### Records from a data collection
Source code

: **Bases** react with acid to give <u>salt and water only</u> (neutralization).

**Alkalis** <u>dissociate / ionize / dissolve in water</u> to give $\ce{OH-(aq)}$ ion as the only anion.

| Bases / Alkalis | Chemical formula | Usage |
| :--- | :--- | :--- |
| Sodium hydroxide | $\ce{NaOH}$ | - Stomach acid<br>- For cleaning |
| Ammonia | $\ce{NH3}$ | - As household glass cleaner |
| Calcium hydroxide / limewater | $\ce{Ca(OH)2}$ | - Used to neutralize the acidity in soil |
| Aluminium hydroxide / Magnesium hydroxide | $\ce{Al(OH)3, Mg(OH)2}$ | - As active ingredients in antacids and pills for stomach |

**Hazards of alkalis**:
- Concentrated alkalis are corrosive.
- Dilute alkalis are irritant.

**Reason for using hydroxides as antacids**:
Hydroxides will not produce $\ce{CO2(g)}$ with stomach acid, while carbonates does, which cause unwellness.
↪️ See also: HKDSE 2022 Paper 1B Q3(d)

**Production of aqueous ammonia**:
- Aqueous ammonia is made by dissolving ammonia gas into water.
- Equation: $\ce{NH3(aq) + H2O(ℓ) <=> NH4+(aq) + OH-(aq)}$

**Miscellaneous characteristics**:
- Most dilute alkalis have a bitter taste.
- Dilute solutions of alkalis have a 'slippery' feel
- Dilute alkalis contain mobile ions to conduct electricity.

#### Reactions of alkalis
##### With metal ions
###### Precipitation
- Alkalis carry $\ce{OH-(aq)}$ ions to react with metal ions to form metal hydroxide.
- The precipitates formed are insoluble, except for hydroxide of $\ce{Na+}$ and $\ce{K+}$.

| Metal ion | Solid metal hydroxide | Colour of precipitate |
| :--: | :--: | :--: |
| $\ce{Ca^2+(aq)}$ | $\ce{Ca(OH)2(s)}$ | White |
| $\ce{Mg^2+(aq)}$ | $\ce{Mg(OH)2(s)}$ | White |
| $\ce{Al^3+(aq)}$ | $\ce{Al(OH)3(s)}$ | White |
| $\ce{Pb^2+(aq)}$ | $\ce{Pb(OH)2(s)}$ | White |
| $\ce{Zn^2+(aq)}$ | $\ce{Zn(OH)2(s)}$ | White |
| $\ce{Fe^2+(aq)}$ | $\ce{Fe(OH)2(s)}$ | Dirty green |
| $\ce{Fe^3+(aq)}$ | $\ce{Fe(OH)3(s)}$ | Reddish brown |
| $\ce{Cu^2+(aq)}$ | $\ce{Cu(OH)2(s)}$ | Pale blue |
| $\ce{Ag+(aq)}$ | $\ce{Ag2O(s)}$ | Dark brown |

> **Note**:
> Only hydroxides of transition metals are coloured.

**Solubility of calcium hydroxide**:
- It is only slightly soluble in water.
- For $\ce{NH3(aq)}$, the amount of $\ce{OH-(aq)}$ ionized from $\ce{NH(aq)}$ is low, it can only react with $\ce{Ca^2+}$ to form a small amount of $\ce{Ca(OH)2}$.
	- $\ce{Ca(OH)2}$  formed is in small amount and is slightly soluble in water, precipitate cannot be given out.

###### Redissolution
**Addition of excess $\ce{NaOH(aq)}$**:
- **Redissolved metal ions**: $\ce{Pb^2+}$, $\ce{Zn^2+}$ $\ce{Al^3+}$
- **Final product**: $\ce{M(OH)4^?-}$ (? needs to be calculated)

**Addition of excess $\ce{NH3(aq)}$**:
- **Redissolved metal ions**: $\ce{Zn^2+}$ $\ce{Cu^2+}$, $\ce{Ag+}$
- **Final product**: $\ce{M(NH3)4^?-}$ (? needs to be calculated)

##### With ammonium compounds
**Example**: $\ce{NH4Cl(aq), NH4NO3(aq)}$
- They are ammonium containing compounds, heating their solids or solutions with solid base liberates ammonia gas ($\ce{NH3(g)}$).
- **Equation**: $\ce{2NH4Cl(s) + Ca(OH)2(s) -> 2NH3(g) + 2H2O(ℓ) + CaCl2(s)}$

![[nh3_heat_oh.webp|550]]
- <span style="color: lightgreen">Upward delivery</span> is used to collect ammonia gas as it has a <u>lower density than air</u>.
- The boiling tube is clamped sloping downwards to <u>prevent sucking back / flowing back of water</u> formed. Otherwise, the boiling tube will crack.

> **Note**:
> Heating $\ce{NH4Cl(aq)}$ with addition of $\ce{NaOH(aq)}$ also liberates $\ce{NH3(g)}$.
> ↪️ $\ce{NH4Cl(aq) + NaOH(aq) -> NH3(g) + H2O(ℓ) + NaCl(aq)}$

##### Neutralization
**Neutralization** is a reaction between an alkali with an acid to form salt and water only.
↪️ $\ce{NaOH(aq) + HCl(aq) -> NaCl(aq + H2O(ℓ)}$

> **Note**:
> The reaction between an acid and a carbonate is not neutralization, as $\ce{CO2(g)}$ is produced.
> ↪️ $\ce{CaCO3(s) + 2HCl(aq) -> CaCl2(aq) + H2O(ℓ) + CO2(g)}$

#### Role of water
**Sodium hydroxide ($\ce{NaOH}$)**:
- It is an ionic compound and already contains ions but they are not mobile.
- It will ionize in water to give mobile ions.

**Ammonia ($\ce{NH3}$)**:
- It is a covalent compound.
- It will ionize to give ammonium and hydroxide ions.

### ACTIVITY
Transcribe verbatim. Cover the lines from the first line of the entries above to the line containing "- Dilute alkalis are irritant.", inclusive.

### EXERCISE RESULT
Source code

: **Bases** react with acid to give <u>salt and water only</u> (neutralization).

**Alkalis** <u>dissociate / ionize / dissolve in water</u> to give $\ce{OH-(aq)}$ ion as the only anion.

| Bases / Alkalis | Chemical formula | Usage |
| :--- | :--- | :--- |
| Sodium hydroxide | $\ce{NaOH}$ | - Stomach acid<br>- For cleaning |
| Ammonia | $\ce{NH3}$ | - As household glass cleaner |
| Calcium hydroxide / limewater | $\ce{Ca(OH)2}$ | - Used to neutralize the acidity in soil |
| Aluminium hydroxide / Magnesium hydroxide | $\ce{Al(OH)3, Mg(OH)2}$ | - As active ingredients in antacids and pills for stomach |

**Hazards of alkalis**:
- Concentrated alkalis are corrosive.
- Dilute alkalis are irritant.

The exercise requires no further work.